Sur le marchepied de l’ambulance, qu’il vient de réquisitionner, Gorgio se tient debout, l’arme en bandoulière.
Il indique au chauffeur le chemin à suivre. Il la connaît par cœur sa cité avec ses places, son fleuve, son grand port, sa corniche bordant la mer, ses quartiers résidentiels, ses maisons misérables, ses campements, ses boutiques, à présent éventrées, ses immeubles vomissant leurs pierres, ses vitres brisées entassées sur les trottoirs, ses chaussées défoncées, sa fausse splendeur de jadis, ses misères d’aujourd’hui.
Les trois infirmiers se sont aguerris. En quelques mois ils ont vécu plus de drames, découvert plus de tragédies qu’en toute une vie. Ils ont soigné des brûlés, des balafrés, des plaies saignantes, des gangrènes, des blessures dues à des coups de feu ou à des poignards…
Ils en auront vu des blessés et des morts, des estropiés et des cadavres. Par dizaines ! Ils se sont endurcis, au point d’en devenir presque indifférents… Sauf l’un deux, aux cheveux grisonnants ; celui-ci s’émeut parfois jusqu’aux larmes. Ce qui ne fait qu’agacer les deux autres.
« Tu es trop émotif. Reste derrière nous, ne t’approche que si on a besoin de toi.
— À quoi ça sert de les plaindre ? Ça te fait perdre tous tes moyens. »
Gorgio ne leur a pas révélé le but de leur déplacement. C’est là son affaire. Il suffit qu’ils lui obéissent, qu’ils l’accompagnent, qu’ils sauvent la jeune femme. Ils sont équipés pour cela.
« Tourne à gauche, ensuite à droite, maintenant tout droit, ordonne-t-il au chauffeur, sans lui révéler l’emplacement final.
« Où nous conduis-tu ? s’énerve l’homme au volant.
— C’est mon affaire. Moi, je le sais. »
Gorgio éprouve de la fierté de pouvoir soumettre à ses décisions ces quatre individus avec tout leur équipement, mais il s’inquiète aussi de cette heure perdue à les chercher. Pourvu que ce ne soit pas trop tard.
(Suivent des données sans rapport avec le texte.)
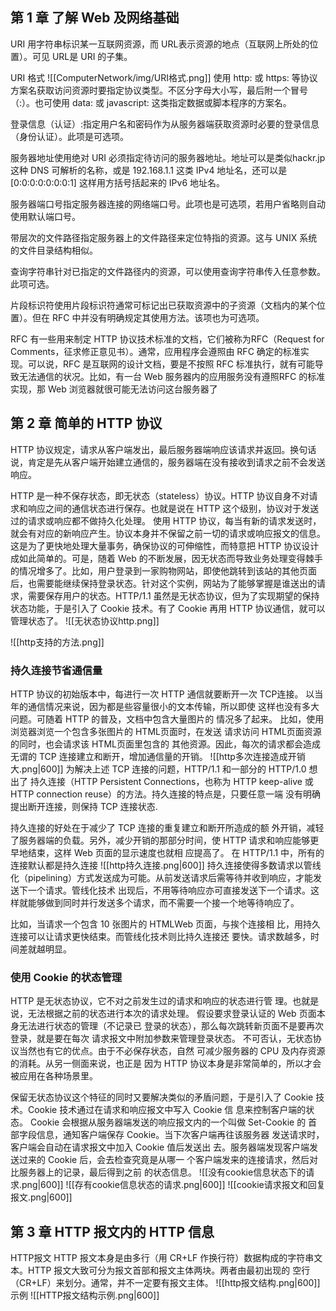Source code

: ## 第 1 章 了解 Web 及网络基础
URI 用字符串标识某一互联网资源，而 URL表示资源的地点（互联网上所处的位置）。可见 URL是 URI 的子集。

URI 格式
![[ComputerNetwork/img/URI格式.png]]
使用 http: 或 https: 等协议方案名获取访问资源时要指定协议类型。不区分字母大小写，最后附一个冒号（:）。也可使用 data: 或 javascript: 这类指定数据或脚本程序的方案名。

登录信息（认证）:指定用户名和密码作为从服务器端获取资源时必要的登录信息（身份认证）。此项是可选项。

服务器地址使用绝对 URI 必须指定待访问的服务器地址。地址可以是类似hackr.jp 这种 DNS 可解析的名称，或是 192.168.1.1 这类 IPv4 地址名，还可以是 [0:0:0:0:0:0:0:1] 这样用方括号括起来的 IPv6 地址名。

服务器端口号指定服务器连接的网络端口号。此项也是可选项，若用户省略则自动使用默认端口号。

带层次的文件路径指定服务器上的文件路径来定位特指的资源。这与 UNIX 系统的文件目录结构相似。

查询字符串针对已指定的文件路径内的资源，可以使用查询字符串传入任意参数。此项可选。

片段标识符使用片段标识符通常可标记出已获取资源中的子资源（文档内的某个位置）。但在 RFC 中并没有明确规定其使用方法。该项也为可选项。

RFC
有一些用来制定 HTTP 协议技术标准的文档，它们被称为RFC（Request for Comments，征求修正意见书）。通常，应用程序会遵照由 RFC 确定的标准实现。可以说，RFC 是互联网的设计文档，要是不按照 RFC 标准执行，就有可能导致无法通信的状况。比如，有一台 Web 服务器内的应用服务没有遵照RFC 的标准实现，那 Web 浏览器就很可能无法访问这台服务器了

## 第 2 章 简单的 HTTP 协议
HTTP 协议规定，请求从客户端发出，最后服务器端响应该请求并返回。换句话说，肯定是先从客户端开始建立通信的，服务器端在没有接收到请求之前不会发送响应。

HTTP 是一种不保存状态，即无状态（stateless）协议。HTTP 协议自身不对请求和响应之间的通信状态进行保存。也就是说在 HTTP 这个级别，协议对于发送过的请求或响应都不做持久化处理。
使用 HTTP 协议，每当有新的请求发送时，就会有对应的新响应产生。协议本身并不保留之前一切的请求或响应报文的信息。这是为了更快地处理大量事务，确保协议的可伸缩性，而特意把 HTTP 协议设计成如此简单的。可是，随着 Web 的不断发展，因无状态而导致业务处理变得棘手的情况增多了。比如，用户登录到一家购物网站，即使他跳转到该站的其他页面后，也需要能继续保持登录状态。针对这个实例，网站为了能够掌握是谁送出的请求，需要保存用户的状态。HTTP/1.1 虽然是无状态协议，但为了实现期望的保持状态功能，于是引入了 Cookie 技术。有了 Cookie 再用 HTTP 协议通信，就可以管理状态了。
![[无状态协议http.png]]

![[http支持的方法.png]]

### 持久连接节省通信量
HTTP 协议的初始版本中，每进行一次 HTTP 通信就要断开一次 TCP连接。
以当年的通信情况来说，因为都是些容量很小的文本传输，所以即使 这样也没有多大问题。可随着 HTTP 的普及，文档中包含大量图片的 情况多了起来。 比如，使用浏览器浏览一个包含多张图片的 HTML页面时，在发送 请求访问 HTML页面资源的同时，也会请求该 HTML页面里包含的 其他资源。因此，每次的请求都会造成无谓的 TCP 连接建立和断开，增加通信量的开销。
![[http多次连接造成开销大.png|600]]
为解决上述 TCP 连接的问题，HTTP/1.1 和一部分的 HTTP/1.0 想出了 持久连接（HTTP Persistent Connections，也称为 HTTP keep-alive 或 HTTP connection reuse）的方法。持久连接的特点是，只要任意一端 没有明确提出断开连接，则保持 TCP 连接状态.

持久连接的好处在于减少了 TCP 连接的重复建立和断开所造成的额 外开销，减轻了服务器端的负载。另外，减少开销的那部分时间，使 HTTP 请求和响应能够更早地结束，这样 Web 页面的显示速度也就相 应提高了。 在 HTTP/1.1 中，所有的连接默认都是持久连接
![[http持久连接.png|600]]
持久连接使得多数请求以管线化（pipelining）方式发送成为可能。从前发送请求后需等待并收到响应，才能发送下一个请求。管线化技术 出现后，不用等待响应亦可直接发送下一个请求。这样就能够做到同时并行发送多个请求，而不需要一个接一个地等待响应了。

比如，当请求一个包含 10 张图片的 HTMLWeb 页面，与挨个连接相 比，用持久连接可以让请求更快结束。而管线化技术则比持久连接还 要快。请求数越多，时间差就越明显。

### 使用 Cookie 的状态管理
HTTP 是无状态协议，它不对之前发生过的请求和响应的状态进行管 理。也就是说，无法根据之前的状态进行本次的请求处理。 假设要求登录认证的 Web 页面本身无法进行状态的管理（不记录已 登录的状态），那么每次跳转新页面不是要再次登录，就是要在每次 请求报文中附加参数来管理登录状态。 不可否认，无状态协议当然也有它的优点。由于不必保存状态，自然 可减少服务器的 CPU 及内存资源的消耗。从另一侧面来说，也正是 因为 HTTP 协议本身是非常简单的，所以才会被应用在各种场景里。

保留无状态协议这个特征的同时又要解决类似的矛盾问题，于是引入了 Cookie 技术。Cookie 技术通过在请求和响应报文中写入 Cookie 信 息来控制客户端的状态。 Cookie 会根据从服务器端发送的响应报文内的一个叫做 Set-Cookie 的 首部字段信息，通知客户端保存 Cookie。当下次客户端再往该服务器 发送请求时，客户端会自动在请求报文中加入 Cookie 值后发送出 去。服务器端发现客户端发送过来的 Cookie 后，会去检查究竟是从哪一 个客户端发来的连接请求，然后对比服务器上的记录，最后得到之前 的状态信息。
![[没有cookie信息状态下的请求.png|600]]
![[存有cookie信息状态的请求.png|600]]
![[cookie请求报文和回复报文.png|600]]

## 第 3 章 HTTP 报文内的 HTTP 信息
HTTP报文
HTTP 报文本身是由多行（用 CR+LF 作换行符）数据构成的字符串文 本。HTTP 报文大致可分为报文首部和报文主体两块。两者由最初出现的 空行（CR+LF）来划分。通常，并不一定要有报文主体。
![[http报文结构.png|600]]
示例
![[HTTP报文结构示例.png|600]]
Le chauffeur n’ose plus poser de questions ; il envierait même l’autorité de ce jeune franc-tireur. Il se promet de se procurer un revolver aussitôt que possible.
Les trois infirmiers chuchotent et se disent qu’il s’agit sans doute de quelqu’un de la plus grande importance et grièvement blessé pour que ce jeune homme, si solidement armé, ait été dépêché à sa rescousse.
Tandis qu’il les toise, eux le considèrent avec crainte et respect. Il n’est pas question de lui désobéir.
« C’est encore loin ? ose le chauffeur.
— Tu verras bien », rétorque Gorgio.